作者姓名:党鹏远  张淋  张伟  朱元增  陈文超  吴刚  孙培春
作者单位:河南大学人民医院河南省人民医院胃肠外科
基金项目:2016年度河南省基础与前沿技术研究计划项目(162300410119)
摘    要:目的进展期胃癌患者应用腹腔镜辅助胃癌D2根治术联合胃背侧系膜近胃端完整系膜切除术(complete mesocolic excision,CME)治疗的疗效及安全性。方法进展期胃癌患者98例,随机分为观察组和对照组各49例,观察组行腹腔镜辅助胃癌D2根治术+胃背侧系膜近胃端CME,对照组行腹腔镜辅助胃癌D2根治术,2组术后均采用SOX(奥沙利铂+替吉奥)方案化疗。比较2组手术时间、术中出血量、淋巴结清扫数目、首次排气时间、首次排便时间、下床活动时间、术后住院时间、术后7 d并发症发生率、术后1 a复发率。结果观察组手术时间(131.11±15.46)min]较对照组(150.09±35.47)min]短,术中出血量(58.99±19.14)mL]较对照组(108.99±89.51)mL]少,淋巴结清扫数目(28.07±7.34)个]较对照组(20.49±7.09)个]多(P<0.05);观察组首次排气时间(2.02±0.72)d]、首次排便时间(2.81±0.59)d]、下床活动时间(1.28±0.32)d]均较对照组(2.69±0.62)、(4.35±0.87)、(3.24±0.68)d]早,术后住院时间(6.78±1.88)d]较对照组(9.97±1.74)d]短(P<0.05);观察组术后7 d切口感染、腹胀发生率及总并发症发生率(4.08%、8.16%、20.41%)、术后1 a复发率(6.12%)均低于对照组(20.41%、26.53%、42.86%、24.49%)(P<0.05)。结论腹腔镜辅助胃癌D2根治术联合胃背侧系膜近胃端CME治疗进展期胃癌可缩短手术时间,减少术中出血量,更彻底清扫淋巴结,术后胃肠道功能恢复快、并发症及复发率低。

关 键 词:进展期胃癌  胃癌D2根治术  膜解剖理论  完整系膜切除  腹腔镜

Laparoscopic D2 radical gastrectomy combined with complete mesocolic excision for advanced gastric cancer
DANG Pengyuan,ZHANG Lin,ZHANG Wei,ZHU Yuanzeng,CHEN Wenchao,WU Gang,SUN Peichun.Laparoscopic D2 radical gastrectomy combined with complete mesocolic excision for advanced gastric cancer[J].Journal of Chinese Practical Diagnosis and Therapy,2020(1):20-23.
Authors:DANG Pengyuan  ZHANG Lin  ZHANG Wei  ZHU Yuanzeng  CHEN Wenchao  WU Gang  SUN Peichun
Institution:(Department of Gastrointestinal Surgery,Henan University People's Hospital,Henan Provincial People's Hospital,Zhengzhou 450003,China)

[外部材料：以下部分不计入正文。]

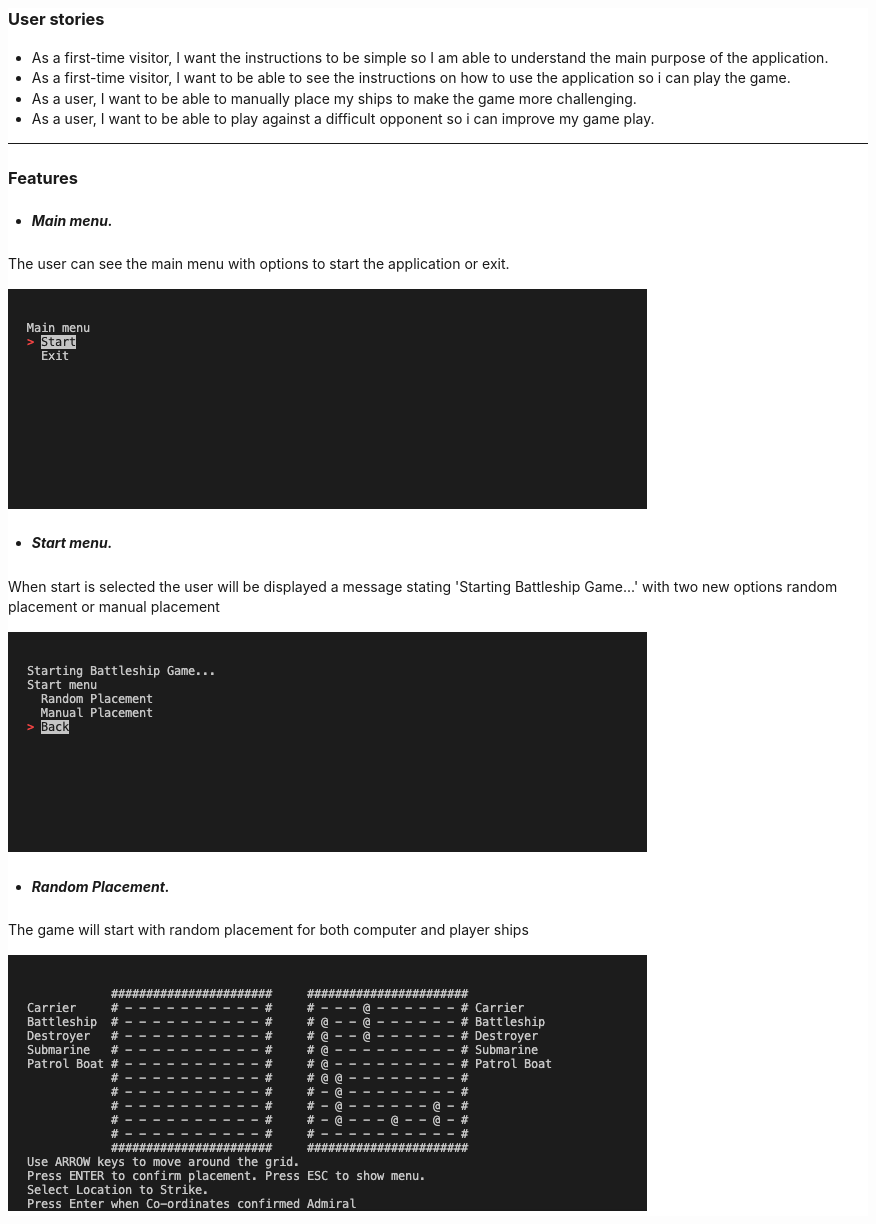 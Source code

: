 ### User stories

- As a first-time visitor, I want the instructions to be simple so I am able to understand the main purpose of the application.
- As a first-time visitor, I want to be able to see the instructions on how to use the application so i can play the game.
- As a user, I want to be able to manually place my ships to make the game more challenging.
- As a user, I want to be able to play against a difficult opponent so i can improve my game play.

---

### Features
- ##### Main menu.
The user can see the main menu with options to start the application or exit.

![Main menu screenshot](assets/documentation/main-menu.png)

- ##### Start menu.
When start is selected the user will be displayed a message stating 'Starting Battleship Game...' with two new options random placement or manual placement

![Start menu screenshot](assets/documentation/start-menu.png)

- ##### Random Placement.
The game will start with random placement for both computer and player ships

![Game screenshot](assets/documentation/game-screen.png)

Abstract:Objective To evaluate the safety and efficacy of laparoscopic D2 radical gastrectomy combined with complete mesocolic excision(CME)in the treatment of advanced gastric cancer.Methods Ninety-eight patients with advanced gastric cancer were randomly divided into observation group and control group,with 49 patients in each group.Observation group received laparoscopic D2 radical gastrectomy+complete mesocolic excision(CME)in the proximal part of the dorsal mesentery,and control group received laparoscopic D2 radical gastrectomy.The operation lasting time,the intraoperative blood loss,the number of lymph node resected,the time of the first exhaust,the time of the first defecation,the time of off-bed activity,the postoperative hospitalization stay,the incidence of complications on the 7 th postoperative day and the recurrence rate in 1 year after operation were compared between two groups.Results Observation group had shorter operation lasting time((131.11±15.46)min),less intraoperative blood loss((58.99±19.14)mL),more lymph node resected(28.07±7.34),earlier first exhaust,first defecation and off-bed activity(((2.02±0.72),(2.81±0.59),(1.28±0.32)d),shorter postoperative hospitalization stay((6.78±1.88)d),lower incidences of incision infection,abdominal distention and total complications(4.08%,8.16%,20.41%),and lower recurrence rate in 1 year after operation(6.12%)than control group(150.09±35.47)min,(108.99±89.51)mL,20.49±7.09,(2.69±0.62)d,(4.35±0.87)d,(3.24±0.68)d,(9.97±1.74)d,20.41%,26.53%,42.86%,24.49%)(P<0.05).Conclusion Laparoscopic D2 radical gastrectomy combined with CME can shorten the operation lasting time,reduce intraoperative blood loss,clean the lymph nodes more thoroughly,recover the gastrointestinal function quickly,and reduce the postoperative complications and recurrence rate.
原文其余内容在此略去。